Distribution Operators

Distribution operators

The distribution operators discussed in this section can help you to analyze the results of an experiment. For example, it is expected that the sample mean of a sequence of observations gets closer to the mean of the distribution that was used during the observations as the number of observations increases. To compute statistics over a sample, you can use the sample operators discussed in Sample Operators or you can use the histogram functions that are explained in Creating Histograms of the Language Reference. The following distribution operators are available in AIMMS:

• the DistributionCumulative(distr,x) operator,

• the DistributionInverseCumulative(distr,\alpha) operator,

• the DistributionDensity(distr,x) operator,

• the DistributionInverseDensity(distr,\alpha) operator,

• the DistributionMean(distr) operator,

• the DistributionDeviation(distr) operator,

• the DistributionVariance(distr) operator,

• the DistributionSkewness(distr) operator, and

• the DistributionKurtosis(distr) operator.
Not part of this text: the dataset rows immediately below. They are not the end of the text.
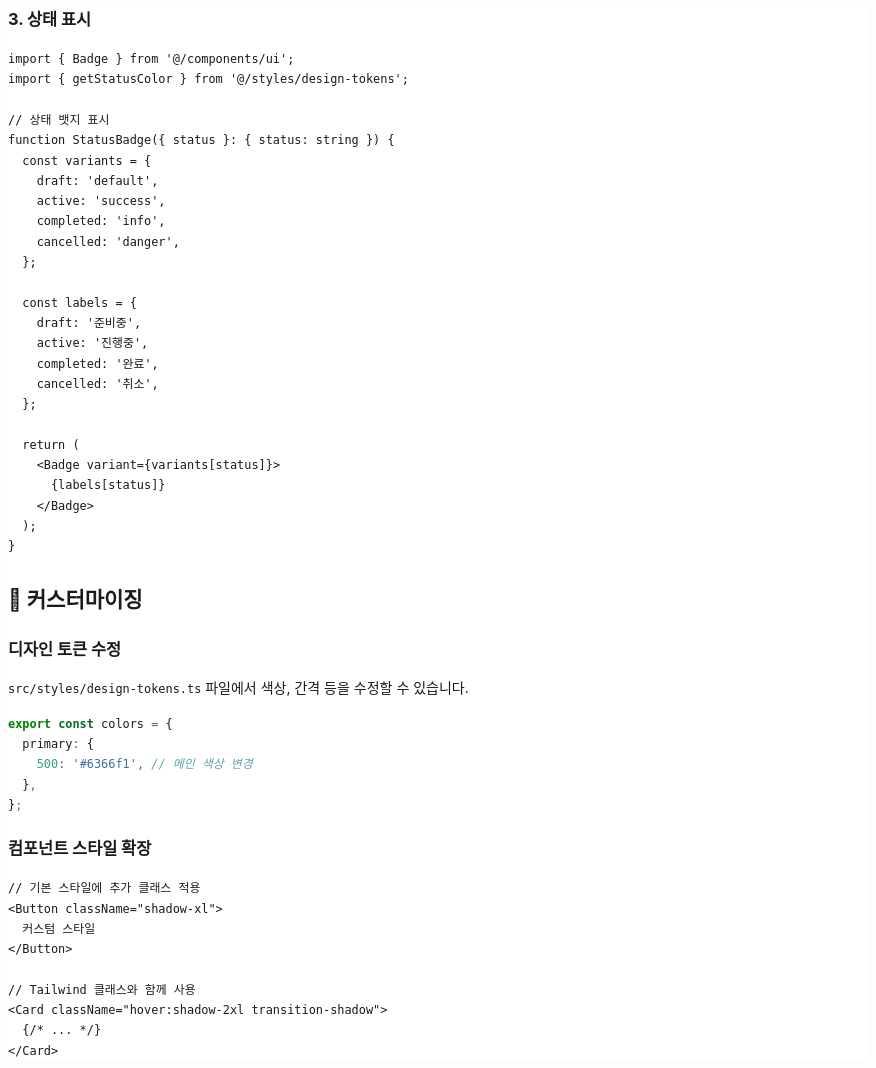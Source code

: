 ### 3. 상태 표시

```tsx
import { Badge } from '@/components/ui';
import { getStatusColor } from '@/styles/design-tokens';

// 상태 뱃지 표시
function StatusBadge({ status }: { status: string }) {
  const variants = {
    draft: 'default',
    active: 'success',
    completed: 'info',
    cancelled: 'danger',
  };

  const labels = {
    draft: '준비중',
    active: '진행중',
    completed: '완료',
    cancelled: '취소',
  };

  return (
    <Badge variant={variants[status]}>
      {labels[status]}
    </Badge>
  );
}
```

## 🔧 커스터마이징

### 디자인 토큰 수정

`src/styles/design-tokens.ts` 파일에서 색상, 간격 등을 수정할 수 있습니다.

```typescript
export const colors = {
  primary: {
    500: '#6366f1', // 메인 색상 변경
  },
};
```

### 컴포넌트 스타일 확장

```tsx
// 기본 스타일에 추가 클래스 적용
<Button className="shadow-xl">
  커스텀 스타일
</Button>

// Tailwind 클래스와 함께 사용
<Card className="hover:shadow-2xl transition-shadow">
  {/* ... */}
</Card>
```
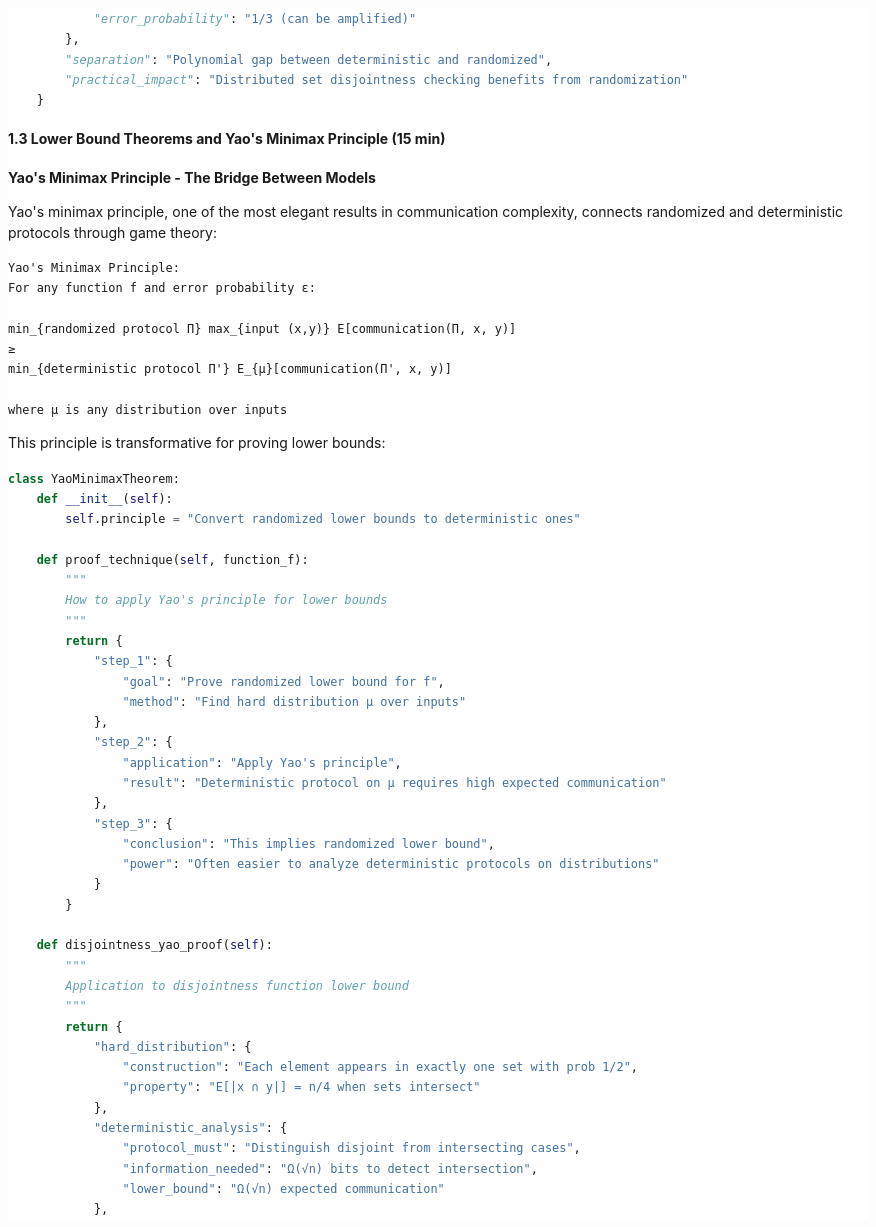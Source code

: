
 ```python
            "error_probability": "1/3 (can be amplified)"
        },
        "separation": "Polynomial gap between deterministic and randomized",
        "practical_impact": "Distributed set disjointness checking benefits from randomization"
    }
```

#### 1.3 Lower Bound Theorems and Yao's Minimax Principle (15 min)

**Yao's Minimax Principle - The Bridge Between Models**

Yao's minimax principle, one of the most elegant results in communication complexity, connects randomized and deterministic protocols through game theory:

```
Yao's Minimax Principle:
For any function f and error probability ε:

min_{randomized protocol Π} max_{input (x,y)} E[communication(Π, x, y)]
≥ 
min_{deterministic protocol Π'} E_{μ}[communication(Π', x, y)]

where μ is any distribution over inputs
```

This principle is transformative for proving lower bounds:

```python
class YaoMinimaxTheorem:
    def __init__(self):
        self.principle = "Convert randomized lower bounds to deterministic ones"
        
    def proof_technique(self, function_f):
        """
        How to apply Yao's principle for lower bounds
        """
        return {
            "step_1": {
                "goal": "Prove randomized lower bound for f",
                "method": "Find hard distribution μ over inputs"
            },
            "step_2": {
                "application": "Apply Yao's principle",
                "result": "Deterministic protocol on μ requires high expected communication"
            },
            "step_3": {
                "conclusion": "This implies randomized lower bound",
                "power": "Often easier to analyze deterministic protocols on distributions"
            }
        }
    
    def disjointness_yao_proof(self):
        """
        Application to disjointness function lower bound
        """
        return {
            "hard_distribution": {
                "construction": "Each element appears in exactly one set with prob 1/2",
                "property": "E[|x ∩ y|] = n/4 when sets intersect"
            },
            "deterministic_analysis": {
                "protocol_must": "Distinguish disjoint from intersecting cases",
                "information_needed": "Ω(√n) bits to detect intersection",
                "lower_bound": "Ω(√n) expected communication"
            },
```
Cumulative distributions $$\ldots$$

DistributionCumulative(distr,x) computes the probability that a random variable $$X$$ drawn from the distribution distr is less or equal than $$x$$. Its inverse, DistributionInverseCumulative( distr,\alpha), computes the smallest $$x$$ such that the probability that a variable $$X$$ is greater than or equal to $$x$$ does not exceed $$\alpha$$.

$$\ldots$$ and their derivatives

The DistributionDensity(distr,x) expresses the expected density around $$x$$ of sample points drawn from a distr distribution and is in fact the derivative of DistributionCumulative( distr,x). The DistributionInverseDensity(distr,\alpha) is the derivative of DistributionInverseCumulative( distr,\alpha). Given a random variable $$X$$, the DistributionInverseDensity can be used to answer the question of how much a given value $$x$$ should be increased such that the probability $$P(X \leq x)$$ is increased with $$\alpha$$ (for small values of $$\alpha$$).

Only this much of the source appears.